Chapter 4: Of roots and prayers
The treeman still had not uttered a word after an hour. Brin had attempted to engage him several times without any success. He did help himself to the roasted roots, sniffing them curiously before devouring them in two bites per root. When he ate the first one, his eyes opened wide in surprise and he made some sort of happy growling sound. The other roots disappeared into his maw shortly thereafter. He seemed to enjoy the warmth of the fire on his feet but had little use for the smoke which the wind would sometimes carry to his face. He would shake his head and make faces, as a child would, to show his displeasure. Brin had no doubt that the treeman was dangerous, but after close scrutiny he doubted that he was a cold blooded assassin. Still, he had no idea of what his next move should be.
It was too late to run. Looking at the Treeman’s frame, Brin could tell that he would make it all of four steps before he was caught – and hopefully not eaten. Communication seemed to be a wall as well. Either he was not interested in talking or didn’t know how to. Searching his surroundings he realized that there was nowhere to hide, either. Desperation seized him. Even if he made it to the Priests of the Sacred Grove, what could they do? Pray that his death was not overly painful?

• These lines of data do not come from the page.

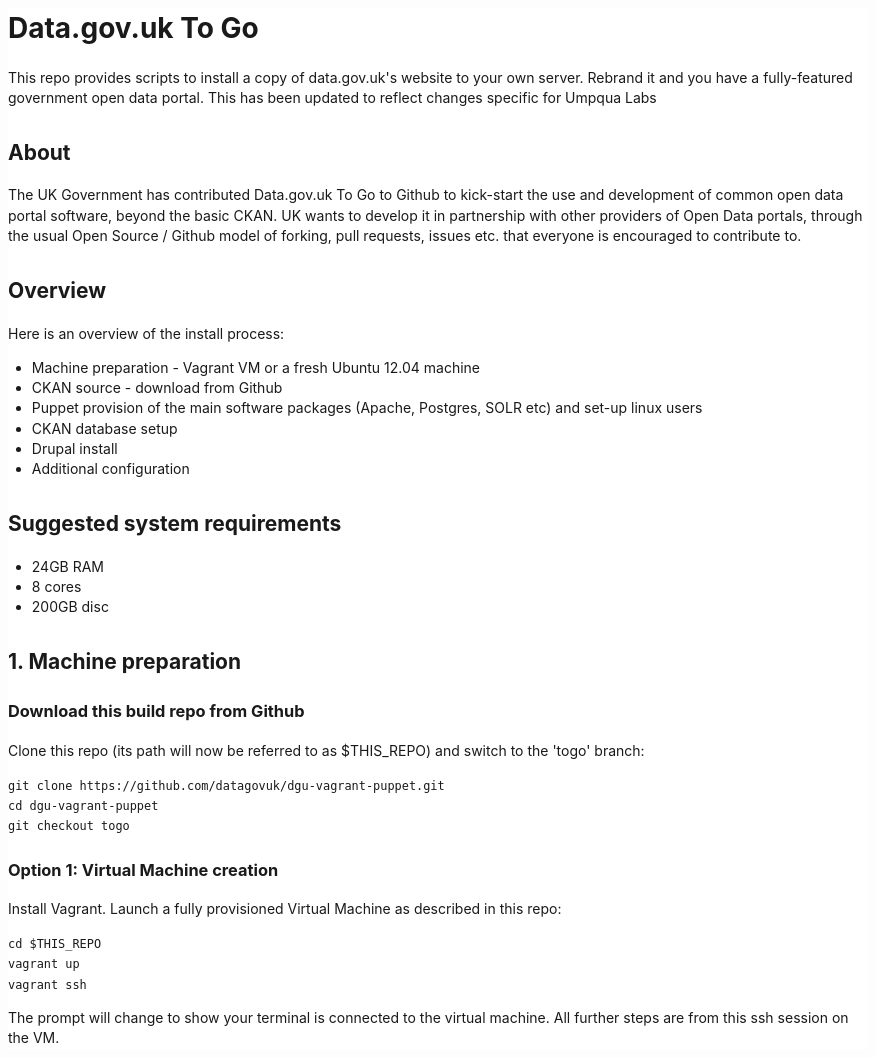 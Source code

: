 # Data.gov.uk To Go

This repo provides scripts to install a copy of data.gov.uk's website to your own server. Rebrand it and you have a fully-featured government open data portal. This has been updated to reflect changes specific for Umpqua Labs

## About

The UK Government has contributed Data.gov.uk To Go to Github to kick-start the use and development of common open data portal software, beyond the basic CKAN. UK wants to develop it in partnership with other providers of Open Data portals, through the usual Open Source / Github model of forking, pull requests, issues etc. that everyone is encouraged to contribute to.

## Overview

Here is an overview of the install process:

* Machine preparation - Vagrant VM or a fresh Ubuntu 12.04 machine
* CKAN source - download from Github
* Puppet provision of the main software packages (Apache, Postgres, SOLR etc) and set-up linux users
* CKAN database setup
* Drupal install
* Additional configuration

## Suggested system requirements

* 24GB RAM
* 8 cores
* 200GB disc

## 1. Machine preparation

### Download this build repo from Github

Clone this repo (its path will now be referred to as $THIS_REPO) and switch to the 'togo' branch:

    git clone https://github.com/datagovuk/dgu-vagrant-puppet.git
    cd dgu-vagrant-puppet
    git checkout togo

### Option 1: Virtual Machine creation

Install Vagrant. Launch a fully provisioned Virtual Machine as described in this repo:

    cd $THIS_REPO
    vagrant up
    vagrant ssh

The prompt will change to show your terminal is connected to the virtual machine. All further steps are from this ssh session on the VM.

Brin jumped back to his immediate surroundings as the Treeman stretched his arms out and cracked his back audibly. The reach of his arms was unsettling. The creature easily had twice the reach of a tall man with hands three times the size. After his back stretch, he reached down into the frozen ground in front of where he was sitting and came up with an armload of the mostly frozen soil which he unceremoniously threw over the fire, extinguishing the embers. Standing up, he caught Brin’s gaze and said in a low, rumbling voice, reminiscent of an oncoming storm:
“Excuse me good sir, but where are we going?” Brin cautioned. “I promise you that I harbor you no ill will and would never tell a soul that I have so much as seen you.”

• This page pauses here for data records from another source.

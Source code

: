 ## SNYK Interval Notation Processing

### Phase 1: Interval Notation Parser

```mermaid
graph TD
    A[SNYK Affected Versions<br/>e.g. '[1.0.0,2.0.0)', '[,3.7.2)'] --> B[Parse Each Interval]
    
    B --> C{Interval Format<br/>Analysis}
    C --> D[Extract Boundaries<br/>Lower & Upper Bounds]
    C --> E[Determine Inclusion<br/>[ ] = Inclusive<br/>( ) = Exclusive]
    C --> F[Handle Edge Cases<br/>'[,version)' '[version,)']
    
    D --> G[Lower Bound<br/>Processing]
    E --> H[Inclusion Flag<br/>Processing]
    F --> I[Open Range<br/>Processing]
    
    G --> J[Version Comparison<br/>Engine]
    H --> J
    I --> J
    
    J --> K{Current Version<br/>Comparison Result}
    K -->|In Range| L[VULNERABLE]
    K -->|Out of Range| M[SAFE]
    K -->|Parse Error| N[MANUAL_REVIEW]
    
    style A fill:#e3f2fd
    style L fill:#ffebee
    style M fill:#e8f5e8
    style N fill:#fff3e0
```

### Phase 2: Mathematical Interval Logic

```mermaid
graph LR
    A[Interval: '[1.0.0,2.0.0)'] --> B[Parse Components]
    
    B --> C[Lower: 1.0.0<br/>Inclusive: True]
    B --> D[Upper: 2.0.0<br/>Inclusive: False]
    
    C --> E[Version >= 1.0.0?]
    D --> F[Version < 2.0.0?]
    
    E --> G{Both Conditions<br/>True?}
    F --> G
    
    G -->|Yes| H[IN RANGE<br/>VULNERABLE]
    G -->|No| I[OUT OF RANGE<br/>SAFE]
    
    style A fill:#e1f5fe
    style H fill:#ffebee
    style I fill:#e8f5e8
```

“We go.” More thunder rumbled from his mouth, deeper now.
“But you see, I am a merchant on my way, overdue I might add, to pick up wares in a distant town. If I hesitate, even for a day, the seller will sell my goods to another. This is my livelihood, good man, and I cannot afford to…”
The Treeman took two steps forward; faster than Brin could ever imagined that it could move. It reached down with one long arm and swept everything that Brin had with him into one giant hand. His bedroll and provisions were dumped, unceremoniously, at his feet. The Treeman leaned over so as to be eye level with him. Brin could feel the hot breath exhaled from oversized nostrils. So close to his face, his curiosity about the creature faded and quickly became rapt attention mixed with fear.
The treeman blinked twice and put one of his enormous, heavy hands on Brin’s shoulder.
“We go. We go, see tiny gods.”
A giant smile opened up on his face. His eyes shone. He threw his head back and laughed.